Sen. Bob Corker, a Republican elected in the face of the 2006 Democratic sweep, understands the panic that took hold in his party this week following its loss in a ruby-red district.

Corker is familiar with the feeling. His readiness to tell his story says much about the alienation of many Republicans from the national party's stale approach to politics and the limits of negative advertising. It is also a warning to GOP strategists who think that personal attacks on Barack Obama will be sufficient to win the presidency.

Facing a tough contest against Harold Ford Jr., a young, telegenic African American congressman, Corker says he watched his campaign flounder as his consultants ran television ads that tried to paint his opponent, a moderately conservative Democrat, as a "liberal."

"They were grotesque," Corker said of his own commercials in an interview this week. "It was just the same old stuff." By contrast, he said, Ford's spots were "fresh and refreshing."

Corker, the former mayor of Chattanooga, called in new consultants and switched to a more positive campaign. "We kept the race about Tennessee," he said. "We focused on my life, on who I was as a person." Independent voters who had been attracted to Ford started moving Corker's way.

Yet the national party almost blew the race near the end, Corker said, by running an ad that many saw as racist. The commercial, aired without Corker's knowledge, included a young, blonde, white actress declaring that she had met Ford "at the Playboy party." It ended with her whispering the words: "Harold, call me."

Corker was furious, and not just because his six-point lead melted into a four-point deficit.
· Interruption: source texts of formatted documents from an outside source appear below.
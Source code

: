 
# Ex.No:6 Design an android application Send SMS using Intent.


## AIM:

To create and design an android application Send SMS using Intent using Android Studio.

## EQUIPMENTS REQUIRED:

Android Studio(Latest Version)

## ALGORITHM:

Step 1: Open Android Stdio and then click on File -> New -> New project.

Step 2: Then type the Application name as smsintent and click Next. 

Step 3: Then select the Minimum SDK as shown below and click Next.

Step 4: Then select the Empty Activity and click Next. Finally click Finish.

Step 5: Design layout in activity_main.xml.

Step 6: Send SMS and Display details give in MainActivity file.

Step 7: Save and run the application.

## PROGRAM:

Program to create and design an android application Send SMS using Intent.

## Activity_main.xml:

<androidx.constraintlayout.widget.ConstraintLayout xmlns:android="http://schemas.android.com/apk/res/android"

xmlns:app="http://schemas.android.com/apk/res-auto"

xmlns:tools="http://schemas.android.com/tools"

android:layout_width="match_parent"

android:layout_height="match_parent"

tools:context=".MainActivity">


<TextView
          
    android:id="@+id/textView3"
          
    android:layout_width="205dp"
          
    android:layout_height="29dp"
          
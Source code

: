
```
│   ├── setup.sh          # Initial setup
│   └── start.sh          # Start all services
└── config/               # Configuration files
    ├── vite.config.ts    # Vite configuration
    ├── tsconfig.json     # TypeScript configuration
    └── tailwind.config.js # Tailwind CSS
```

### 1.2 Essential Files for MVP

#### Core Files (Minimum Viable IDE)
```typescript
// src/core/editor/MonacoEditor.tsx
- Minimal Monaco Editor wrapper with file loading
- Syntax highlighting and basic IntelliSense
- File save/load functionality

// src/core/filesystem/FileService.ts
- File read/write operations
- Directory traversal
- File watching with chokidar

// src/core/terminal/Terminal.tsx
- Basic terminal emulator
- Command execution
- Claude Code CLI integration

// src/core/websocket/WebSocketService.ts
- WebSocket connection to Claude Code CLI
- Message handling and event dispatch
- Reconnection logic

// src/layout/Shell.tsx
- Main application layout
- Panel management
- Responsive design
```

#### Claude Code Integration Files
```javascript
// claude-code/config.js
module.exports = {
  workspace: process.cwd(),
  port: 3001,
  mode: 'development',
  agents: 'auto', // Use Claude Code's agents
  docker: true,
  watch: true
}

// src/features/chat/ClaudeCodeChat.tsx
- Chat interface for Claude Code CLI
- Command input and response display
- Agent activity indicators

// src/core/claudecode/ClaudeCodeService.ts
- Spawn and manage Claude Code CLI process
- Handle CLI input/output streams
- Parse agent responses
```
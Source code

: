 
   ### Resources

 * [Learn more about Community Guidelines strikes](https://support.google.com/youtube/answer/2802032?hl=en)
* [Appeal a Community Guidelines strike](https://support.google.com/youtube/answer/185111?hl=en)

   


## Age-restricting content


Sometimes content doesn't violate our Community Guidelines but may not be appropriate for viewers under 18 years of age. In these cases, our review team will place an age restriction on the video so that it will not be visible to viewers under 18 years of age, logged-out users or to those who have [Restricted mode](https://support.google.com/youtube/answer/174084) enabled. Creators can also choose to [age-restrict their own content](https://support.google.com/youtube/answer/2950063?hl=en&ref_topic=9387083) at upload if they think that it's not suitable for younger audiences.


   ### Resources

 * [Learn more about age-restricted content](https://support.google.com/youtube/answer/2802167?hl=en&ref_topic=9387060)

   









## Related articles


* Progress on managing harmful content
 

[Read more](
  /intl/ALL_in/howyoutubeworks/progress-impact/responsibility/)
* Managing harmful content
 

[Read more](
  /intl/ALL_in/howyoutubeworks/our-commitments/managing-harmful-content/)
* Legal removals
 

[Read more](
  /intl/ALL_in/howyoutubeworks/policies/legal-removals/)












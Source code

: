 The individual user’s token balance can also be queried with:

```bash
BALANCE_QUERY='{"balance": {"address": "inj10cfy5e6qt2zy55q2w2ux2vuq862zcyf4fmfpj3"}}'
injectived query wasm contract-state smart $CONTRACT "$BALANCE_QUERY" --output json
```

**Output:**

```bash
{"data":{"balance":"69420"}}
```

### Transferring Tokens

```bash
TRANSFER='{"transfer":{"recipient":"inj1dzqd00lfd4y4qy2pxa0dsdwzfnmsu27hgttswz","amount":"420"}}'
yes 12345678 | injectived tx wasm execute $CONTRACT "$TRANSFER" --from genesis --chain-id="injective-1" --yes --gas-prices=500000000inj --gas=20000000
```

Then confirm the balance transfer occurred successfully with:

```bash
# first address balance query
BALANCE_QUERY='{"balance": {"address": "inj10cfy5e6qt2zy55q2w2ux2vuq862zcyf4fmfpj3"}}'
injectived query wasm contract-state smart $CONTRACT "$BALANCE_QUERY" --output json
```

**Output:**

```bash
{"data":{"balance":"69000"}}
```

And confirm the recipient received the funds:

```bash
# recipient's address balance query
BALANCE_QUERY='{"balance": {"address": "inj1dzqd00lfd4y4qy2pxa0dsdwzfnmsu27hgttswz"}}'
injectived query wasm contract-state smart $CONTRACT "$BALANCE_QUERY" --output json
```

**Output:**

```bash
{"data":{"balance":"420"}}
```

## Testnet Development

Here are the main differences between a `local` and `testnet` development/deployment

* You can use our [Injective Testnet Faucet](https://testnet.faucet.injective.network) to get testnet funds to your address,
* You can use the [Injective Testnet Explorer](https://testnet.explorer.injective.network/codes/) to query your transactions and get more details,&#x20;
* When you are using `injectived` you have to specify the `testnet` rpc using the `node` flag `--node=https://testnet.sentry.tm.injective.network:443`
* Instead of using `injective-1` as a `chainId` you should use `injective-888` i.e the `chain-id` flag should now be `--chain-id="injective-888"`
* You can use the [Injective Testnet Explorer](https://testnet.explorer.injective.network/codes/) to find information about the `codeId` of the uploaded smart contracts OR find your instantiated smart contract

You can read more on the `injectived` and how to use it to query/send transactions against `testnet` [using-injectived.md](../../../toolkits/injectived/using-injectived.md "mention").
The party eventually pulled the radioactive ad, and Corker won narrowly. The senator has advised Republican colleagues in tough races this year to resist national party ads that mention their opponents.

Few Republicans will go that far. But Democrat Travis Childers's victory Tuesday in a Mississippi district that had given 62 percent of its vote to President Bush in 2004 caused something of a nervous breakdown in GOP ranks, breeding a crisis of confidence among Republicans about the party's consulting establishment and national leadership.

It was the third Republican special-election loss in a row, all in House districts that the party had counted as its own. It was the second time in less than two weeks that a big-money advertising campaign aimed at linking a conservative Democrat to Obama had failed.

In a remarkably open rebellion, Republican members of Congress and party strategists decried Bush's role in bringing down the Republican "brand," the party's failure to offer new policies, and the futility of campaigns rooted in the 1980s and '90s.

Rep. Tom Davis of Virginia, who is retiring, confessed to me that if his party "were dog food, they'd take us off the shelf and put us in a landfill."

Tony Fabrizio, a Republican pollster, said party leaders have "got their heads in the sand. They've kept on this track, they keep expecting miracles, and there are no miracles."

And Corker said voters did not believe the Republicans were "solving the major problems," notably guaranteeing Americans health coverage. "We just haven't been responsible," Corker said. "We deserve to be where we are. I hope we right ourselves."

The one comfort, said Davis, lies in John McCain's ability to run well ahead of his party. "McCain has his own brand. He's not dragged down by the Republican brand."

Fabrizio sees McCain as successfully employing Bill Clinton's strategy of "triangulation" by "using George Bush and the Democrats to try to define himself by setting himself off against both of them."

A Post-ABC News poll this week gave partial support to this view: While voters gave the Democrats a 21-point advantage over Republicans as the party better equipped to handle the nation's problems, McCain trailed Obama by only seven points.

Yet Obama's still-sizable lead suggests that McCain will have trouble escaping the anti-Republican uprising. Democrats are trying to limit his room to maneuver by linking the presumptive Republican nominee to Bush's policies. Fabrizio argues that McCain's urgent need to run as an independent means that "McCain could win in a landslide, and we still lose the House and Senate significantly."

In this spring of discontent, Republicans are turning on each other because even their best news is bad news.